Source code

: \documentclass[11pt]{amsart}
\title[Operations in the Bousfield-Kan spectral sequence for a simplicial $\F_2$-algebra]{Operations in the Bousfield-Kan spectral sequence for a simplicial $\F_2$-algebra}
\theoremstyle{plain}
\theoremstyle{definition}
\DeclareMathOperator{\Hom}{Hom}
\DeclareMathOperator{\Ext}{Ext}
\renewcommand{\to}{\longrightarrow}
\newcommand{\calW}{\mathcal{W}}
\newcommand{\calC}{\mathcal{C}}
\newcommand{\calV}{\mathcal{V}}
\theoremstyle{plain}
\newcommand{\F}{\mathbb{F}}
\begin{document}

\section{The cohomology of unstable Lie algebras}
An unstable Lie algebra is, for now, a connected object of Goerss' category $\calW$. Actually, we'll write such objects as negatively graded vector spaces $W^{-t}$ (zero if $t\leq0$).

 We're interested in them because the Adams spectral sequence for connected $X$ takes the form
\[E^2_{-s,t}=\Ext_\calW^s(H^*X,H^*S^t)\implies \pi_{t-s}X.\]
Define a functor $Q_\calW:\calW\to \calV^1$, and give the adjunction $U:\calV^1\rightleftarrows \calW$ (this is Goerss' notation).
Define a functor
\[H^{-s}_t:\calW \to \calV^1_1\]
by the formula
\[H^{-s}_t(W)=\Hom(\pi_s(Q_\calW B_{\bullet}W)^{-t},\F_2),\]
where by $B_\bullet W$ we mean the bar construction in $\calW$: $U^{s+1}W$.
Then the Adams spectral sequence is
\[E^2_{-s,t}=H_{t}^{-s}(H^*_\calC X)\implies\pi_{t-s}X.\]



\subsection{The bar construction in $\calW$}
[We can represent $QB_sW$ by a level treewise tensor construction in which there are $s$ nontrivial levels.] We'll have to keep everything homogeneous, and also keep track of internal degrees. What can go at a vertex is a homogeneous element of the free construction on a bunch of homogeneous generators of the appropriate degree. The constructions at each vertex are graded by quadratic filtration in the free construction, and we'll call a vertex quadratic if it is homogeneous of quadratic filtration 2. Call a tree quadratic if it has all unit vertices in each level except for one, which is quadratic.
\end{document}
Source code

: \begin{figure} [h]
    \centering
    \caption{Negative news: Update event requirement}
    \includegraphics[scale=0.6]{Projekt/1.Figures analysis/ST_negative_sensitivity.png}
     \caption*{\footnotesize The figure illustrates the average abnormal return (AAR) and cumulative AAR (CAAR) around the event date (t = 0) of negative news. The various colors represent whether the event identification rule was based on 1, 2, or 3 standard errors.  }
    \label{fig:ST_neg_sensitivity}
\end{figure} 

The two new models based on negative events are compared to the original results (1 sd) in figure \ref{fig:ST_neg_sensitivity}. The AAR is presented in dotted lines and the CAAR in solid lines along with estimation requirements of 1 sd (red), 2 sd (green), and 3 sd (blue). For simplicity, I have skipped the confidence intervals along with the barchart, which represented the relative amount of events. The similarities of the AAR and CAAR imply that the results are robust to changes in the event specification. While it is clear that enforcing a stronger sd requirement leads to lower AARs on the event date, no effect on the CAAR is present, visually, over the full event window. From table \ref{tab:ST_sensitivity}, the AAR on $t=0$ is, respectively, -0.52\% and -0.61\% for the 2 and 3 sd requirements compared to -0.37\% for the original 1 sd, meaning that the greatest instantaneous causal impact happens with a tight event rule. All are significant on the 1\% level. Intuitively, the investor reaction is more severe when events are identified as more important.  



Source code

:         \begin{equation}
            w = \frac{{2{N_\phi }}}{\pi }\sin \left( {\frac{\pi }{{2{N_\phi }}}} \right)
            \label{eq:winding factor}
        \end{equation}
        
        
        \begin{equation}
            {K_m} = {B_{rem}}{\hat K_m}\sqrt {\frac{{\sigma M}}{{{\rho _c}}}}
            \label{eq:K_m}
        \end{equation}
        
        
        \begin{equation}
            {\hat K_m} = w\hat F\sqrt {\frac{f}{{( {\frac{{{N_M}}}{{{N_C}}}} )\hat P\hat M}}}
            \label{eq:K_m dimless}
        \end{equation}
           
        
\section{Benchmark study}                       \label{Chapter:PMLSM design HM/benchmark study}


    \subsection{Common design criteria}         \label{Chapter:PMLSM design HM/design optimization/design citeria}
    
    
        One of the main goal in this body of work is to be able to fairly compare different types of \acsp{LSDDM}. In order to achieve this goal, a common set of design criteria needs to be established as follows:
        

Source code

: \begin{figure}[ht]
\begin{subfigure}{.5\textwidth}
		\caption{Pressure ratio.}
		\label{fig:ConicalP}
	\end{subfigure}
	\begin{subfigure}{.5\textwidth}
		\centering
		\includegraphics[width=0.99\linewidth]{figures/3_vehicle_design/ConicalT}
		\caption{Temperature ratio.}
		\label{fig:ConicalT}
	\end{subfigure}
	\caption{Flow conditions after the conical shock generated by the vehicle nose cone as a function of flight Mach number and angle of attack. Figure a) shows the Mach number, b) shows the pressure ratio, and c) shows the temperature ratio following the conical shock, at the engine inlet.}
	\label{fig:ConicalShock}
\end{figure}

• • • • • • •

- [Work request] Copy out the material in its entirety. Keep it exact.

- [Exercise response]
Source code

: \documentclass[11pt]{amsart}
\title[Operations in the Bousfield-Kan spectral sequence for a simplicial $\F_2$-algebra]{Operations in the Bousfield-Kan spectral sequence for a simplicial $\F_2$-algebra}
\theoremstyle{plain}
\theoremstyle{definition}
\DeclareMathOperator{\Hom}{Hom}
\DeclareMathOperator{\Ext}{Ext}
\renewcommand{\to}{\longrightarrow}
\newcommand{\calW}{\mathcal{W}}
\newcommand{\calC}{\mathcal{C}}
\newcommand{\calV}{\mathcal{V}}
\theoremstyle{plain}
\newcommand{\F}{\mathbb{F}}
\begin{document}

\section{The cohomology of unstable Lie algebras}
An unstable Lie algebra is, for now, a connected object of Goerss' category $\calW$. Actually, we'll write such objects as negatively graded vector spaces $W^{-t}$ (zero if $t\leq0$).

 We're interested in them because the Adams spectral sequence for connected $X$ takes the form
\[E^2_{-s,t}=\Ext_\calW^s(H^*X,H^*S^t)\implies \pi_{t-s}X.\]
Define a functor $Q_\calW:\calW\to \calV^1$, and give the adjunction $U:\calV^1\rightleftarrows \calW$ (this is Goerss' notation).
Define a functor
\[H^{-s}_t:\calW \to \calV^1_1\]
by the formula
\[H^{-s}_t(W)=\Hom(\pi_s(Q_\calW B_{\bullet}W)^{-t},\F_2),\]
where by $B_\bullet W$ we mean the bar construction in $\calW$: $U^{s+1}W$.
Then the Adams spectral sequence is
\[E^2_{-s,t}=H_{t}^{-s}(H^*_\calC X)\implies\pi_{t-s}X.\]



\subsection{The bar construction in $\calW$}
[We can represent $QB_sW$ by a level treewise tensor construction in which there are $s$ nontrivial levels.] We'll have to keep everything homogeneous, and also keep track of internal degrees. What can go at a vertex is a homogeneous element of the free construction on a bunch of homogeneous generators of the appropriate degree. The constructions at each vertex are graded by quadratic filtration in the free construction, and we'll call a vertex quadratic if it is homogeneous of quadratic filtration 2. Call a tree quadratic if it has all unit vertices in each level except for one, which is quadratic.
\end{document}
Source code

: \begin{figure} [h]
    \centering
    \caption{Negative news: Update event requirement}
    \includegraphics[scale=0.6]{Projekt/1.Figures analysis/ST_negative_sensitivity.png}
     \caption*{\footnotesize The figure illustrates the average abnormal return (AAR) and cumulative AAR (CAAR) around the event date (t = 0) of negative news. The various colors represent whether the event identification rule was based on 1, 2, or 3 standard errors.  }
    \label{fig:ST_neg_sensitivity}
\end{figure} 

The two new models based on negative events are compared to the original results (1 sd) in figure \ref{fig:ST_neg_sensitivity}. The AAR is presented in dotted lines and the CAAR in solid lines along with estimation requirements of 1 sd (red), 2 sd (green), and 3 sd (blue). For simplicity, I have skipped the confidence intervals along with the barchart, which represented the relative amount of events. The similarities of the AAR and CAAR imply that the results are robust to changes in the event specification. While it is clear that enforcing a stronger sd requirement leads to lower AARs on the event date, no effect on the CAAR is present, visually, over the full event window. From table \ref{tab:ST_sensitivity}, the AAR on $t=0$ is, respectively, -0.52\% and -0.61\% for the 2 and 3 sd requirements compared to -0.37\% for the original 1 sd, meaning that the greatest instantaneous causal impact happens with a tight event rule. All are significant on the 1\% level. Intuitively, the investor reaction is more severe when events are identified as more important.  



Source code

:         \begin{equation}
            w = \frac{{2{N_\phi }}}{\pi }\sin \left( {\frac{\pi }{{2{N_\phi }}}} \right)
            \label{eq:winding factor}
        \end{equation}
        
        
        \begin{equation}
            {K_m} = {B_{rem}}{\hat K_m}\sqrt {\frac{{\sigma M}}{{{\rho _c}}}}
            \label{eq:K_m}
        \end{equation}
        
        
        \begin{equation}
            {\hat K_m} = w\hat F\sqrt {\frac{f}{{( {\frac{{{N_M}}}{{{N_C}}}} )\hat P\hat M}}}
            \label{eq:K_m dimless}
        \end{equation}
           
        
\section{Benchmark study}                       \label{Chapter:PMLSM design HM/benchmark study}


    \subsection{Common design criteria}         \label{Chapter:PMLSM design HM/design optimization/design citeria}
    
    
        One of the main goal in this body of work is to be able to fairly compare different types of \acsp{LSDDM}. In order to achieve this goal, a common set of design criteria needs to be established as follows:
        

Source code

: \begin{figure}[ht]
\begin{subfigure}{.5\textwidth}
		\caption{Pressure ratio.}
		\label{fig:ConicalP}
	\end{subfigure}
	\begin{subfigure}{.5\textwidth}
		\centering
		\includegraphics[width=0.99\linewidth]{figures/3_vehicle_design/ConicalT}
		\caption{Temperature ratio.}
		\label{fig:ConicalT}
	\end{subfigure}
	\caption{Flow conditions after the conical shock generated by the vehicle nose cone as a function of flight Mach number and angle of attack. Figure a) shows the Mach number, b) shows the pressure ratio, and c) shows the temperature ratio following the conical shock, at the engine inlet.}
	\label{fig:ConicalShock}
\end{figure}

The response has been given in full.